The strength of our study is the population-based design and early inclusion of psoriasis patients from a well-defined source population. Three trained dermatologists examined all patients, which enhances the homogenous evaluation of patients. The matched and randomly selected healthy controls were from the same study area and the response rate of 88% can be considered as high. However, as in any case-control design we cannot exclude a potential risk for selection bias. Individuals with social or alcohol problems might potentially be underrepresented in the study, which could lead to attenuation of the observed associations for some risk factors. However, we tried to prevent selection bias in case sampling by broad recruitment using several approaches and by use of short and simple information about the study. Furthermore, we avoided presenting specific aims for the study in order to avoid self-selection of the study participants. Another possible weakness could be assessment of the disease onset. Even though we asked questions about the occurrence of similar lesions in the past we cannot exclude that previous minor mild psoriasis could be forgotten by some patients. Use of self-reported information may lead to misclassification of exposures and, in consequence, to attenuation of observed associations. Although the studied exposures were assessed shortly after disease onset, we cannot exclude a potential risk for recall bias in our study similarly to other studies with case-control design. The effect modification by sex of the above associations was not statistically significant, but the matched design did not allow for more detailed analyses. Therefore we cannot exclude that there may be true differences in risk factors between women and men.

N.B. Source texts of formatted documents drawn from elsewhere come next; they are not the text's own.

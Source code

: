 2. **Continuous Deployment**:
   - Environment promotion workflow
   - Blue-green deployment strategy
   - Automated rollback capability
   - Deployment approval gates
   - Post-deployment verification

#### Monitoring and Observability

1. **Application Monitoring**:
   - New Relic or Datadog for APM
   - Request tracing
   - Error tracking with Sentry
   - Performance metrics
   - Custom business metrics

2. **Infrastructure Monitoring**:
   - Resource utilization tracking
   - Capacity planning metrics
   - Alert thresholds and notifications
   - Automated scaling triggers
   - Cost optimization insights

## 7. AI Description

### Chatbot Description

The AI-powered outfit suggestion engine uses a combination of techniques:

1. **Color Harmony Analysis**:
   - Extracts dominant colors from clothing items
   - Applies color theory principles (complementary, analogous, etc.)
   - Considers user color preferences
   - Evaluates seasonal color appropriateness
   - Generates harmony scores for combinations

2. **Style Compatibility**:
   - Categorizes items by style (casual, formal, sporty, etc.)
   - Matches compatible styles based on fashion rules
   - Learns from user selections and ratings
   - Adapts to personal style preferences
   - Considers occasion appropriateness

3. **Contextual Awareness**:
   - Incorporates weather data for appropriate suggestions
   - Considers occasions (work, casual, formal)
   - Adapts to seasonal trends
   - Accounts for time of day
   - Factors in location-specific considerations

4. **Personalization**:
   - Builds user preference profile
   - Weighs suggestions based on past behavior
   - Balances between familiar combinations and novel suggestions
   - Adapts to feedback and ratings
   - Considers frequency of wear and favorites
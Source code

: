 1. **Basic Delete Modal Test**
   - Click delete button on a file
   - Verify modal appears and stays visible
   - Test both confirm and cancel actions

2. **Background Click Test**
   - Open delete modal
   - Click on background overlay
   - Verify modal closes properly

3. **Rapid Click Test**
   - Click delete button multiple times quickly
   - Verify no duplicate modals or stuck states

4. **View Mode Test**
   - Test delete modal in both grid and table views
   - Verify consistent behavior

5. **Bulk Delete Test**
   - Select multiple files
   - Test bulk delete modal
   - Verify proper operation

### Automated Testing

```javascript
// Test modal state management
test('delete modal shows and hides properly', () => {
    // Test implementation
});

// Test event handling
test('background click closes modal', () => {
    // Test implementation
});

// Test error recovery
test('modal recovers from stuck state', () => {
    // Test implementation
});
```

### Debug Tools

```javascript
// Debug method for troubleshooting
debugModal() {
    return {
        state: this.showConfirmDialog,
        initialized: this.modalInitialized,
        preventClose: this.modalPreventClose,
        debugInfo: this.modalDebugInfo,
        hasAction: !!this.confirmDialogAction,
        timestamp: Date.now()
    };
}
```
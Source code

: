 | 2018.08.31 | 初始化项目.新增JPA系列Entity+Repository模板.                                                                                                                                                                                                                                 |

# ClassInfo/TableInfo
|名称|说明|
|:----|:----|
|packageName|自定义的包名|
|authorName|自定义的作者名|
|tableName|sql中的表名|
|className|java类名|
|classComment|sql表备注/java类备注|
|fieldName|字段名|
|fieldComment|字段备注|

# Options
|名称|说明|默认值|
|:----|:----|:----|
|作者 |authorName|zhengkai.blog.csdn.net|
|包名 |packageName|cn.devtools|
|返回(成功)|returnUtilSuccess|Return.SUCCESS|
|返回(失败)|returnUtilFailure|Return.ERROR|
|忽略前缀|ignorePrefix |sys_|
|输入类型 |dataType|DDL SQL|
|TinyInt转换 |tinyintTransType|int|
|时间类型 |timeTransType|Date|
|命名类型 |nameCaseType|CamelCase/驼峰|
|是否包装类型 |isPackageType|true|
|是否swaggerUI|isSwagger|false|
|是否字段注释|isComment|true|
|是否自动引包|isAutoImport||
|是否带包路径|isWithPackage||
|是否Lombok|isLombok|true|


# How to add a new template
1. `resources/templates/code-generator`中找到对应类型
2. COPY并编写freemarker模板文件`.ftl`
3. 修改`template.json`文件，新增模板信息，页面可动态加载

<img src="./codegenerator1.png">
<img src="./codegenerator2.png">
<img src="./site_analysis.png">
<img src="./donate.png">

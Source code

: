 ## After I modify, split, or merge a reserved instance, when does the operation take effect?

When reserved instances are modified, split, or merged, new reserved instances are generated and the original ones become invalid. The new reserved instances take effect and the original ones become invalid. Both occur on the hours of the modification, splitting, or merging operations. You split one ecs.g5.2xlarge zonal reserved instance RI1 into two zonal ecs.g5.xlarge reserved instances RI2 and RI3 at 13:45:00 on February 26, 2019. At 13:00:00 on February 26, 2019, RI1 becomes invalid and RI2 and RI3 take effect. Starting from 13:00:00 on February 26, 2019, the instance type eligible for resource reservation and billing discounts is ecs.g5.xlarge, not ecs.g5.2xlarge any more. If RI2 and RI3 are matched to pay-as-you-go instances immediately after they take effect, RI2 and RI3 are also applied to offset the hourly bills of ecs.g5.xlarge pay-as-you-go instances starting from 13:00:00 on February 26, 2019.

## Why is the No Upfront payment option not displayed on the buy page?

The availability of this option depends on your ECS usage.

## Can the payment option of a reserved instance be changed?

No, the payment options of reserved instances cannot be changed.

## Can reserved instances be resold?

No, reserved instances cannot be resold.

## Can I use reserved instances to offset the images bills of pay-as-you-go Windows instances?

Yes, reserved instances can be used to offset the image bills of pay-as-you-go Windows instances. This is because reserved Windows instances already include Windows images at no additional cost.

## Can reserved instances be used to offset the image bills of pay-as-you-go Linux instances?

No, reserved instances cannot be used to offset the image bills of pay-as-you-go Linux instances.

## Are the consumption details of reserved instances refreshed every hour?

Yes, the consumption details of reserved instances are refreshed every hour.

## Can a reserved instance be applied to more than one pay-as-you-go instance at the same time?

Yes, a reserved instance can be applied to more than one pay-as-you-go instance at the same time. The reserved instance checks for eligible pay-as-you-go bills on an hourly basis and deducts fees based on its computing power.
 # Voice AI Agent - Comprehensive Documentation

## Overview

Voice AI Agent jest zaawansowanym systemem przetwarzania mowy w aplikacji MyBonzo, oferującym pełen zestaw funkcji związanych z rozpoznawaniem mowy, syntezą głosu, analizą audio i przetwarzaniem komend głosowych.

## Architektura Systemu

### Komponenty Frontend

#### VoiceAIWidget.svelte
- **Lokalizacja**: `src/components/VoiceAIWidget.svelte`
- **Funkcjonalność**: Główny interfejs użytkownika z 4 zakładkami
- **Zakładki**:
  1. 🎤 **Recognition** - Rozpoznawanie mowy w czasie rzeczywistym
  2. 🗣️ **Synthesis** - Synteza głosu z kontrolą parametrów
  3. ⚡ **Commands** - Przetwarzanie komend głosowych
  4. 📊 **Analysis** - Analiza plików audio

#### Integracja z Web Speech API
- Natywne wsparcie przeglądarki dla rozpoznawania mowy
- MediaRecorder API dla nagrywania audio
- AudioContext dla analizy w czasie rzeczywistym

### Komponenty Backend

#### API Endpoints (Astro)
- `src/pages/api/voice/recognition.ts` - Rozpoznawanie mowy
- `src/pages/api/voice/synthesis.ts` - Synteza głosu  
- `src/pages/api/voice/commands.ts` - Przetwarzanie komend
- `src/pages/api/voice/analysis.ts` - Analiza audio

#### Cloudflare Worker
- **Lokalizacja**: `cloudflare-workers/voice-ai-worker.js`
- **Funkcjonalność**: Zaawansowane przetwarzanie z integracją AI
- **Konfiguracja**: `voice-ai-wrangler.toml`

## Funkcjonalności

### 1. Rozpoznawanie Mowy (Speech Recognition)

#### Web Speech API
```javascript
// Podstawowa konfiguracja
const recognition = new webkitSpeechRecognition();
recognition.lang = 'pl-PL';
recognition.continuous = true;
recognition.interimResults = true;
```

In summary, we observed that increased body weight was statistically significantly positively associated with the onset of plaque psoriasis and may be associated with the risk of higher disease activity. Smoking was also associated with risk for onset of plaque psoriasis, but did not associate with disease activity. Alcohol might be associated with psoriasis onset in men, but was not associated with either plaque psoriasis onset or activity at onset in women. Recent weight gain and smokeless tobacco use were not associated with plaque psoriasis. Further studies in larger groups of patients are needed to examine these risk factors in relation to other subtypes of psoriasis.

AcknowledgEments

We thank nurses Papeli Kassiri and Anneli Gren for their skilful practical contribution. We also thank Dr Nicola Orsini and Erik Lampa for advice on statistical analyses. This work was supported by funds from Swedish Psoriasis Association, Swedish Medical Research Council, Welander-Finsen Foundation, Karolinska University Hospital and Karolinska Institutet and by Swedish Heart-Lung Foundation.

The authors declare no conflict of interest.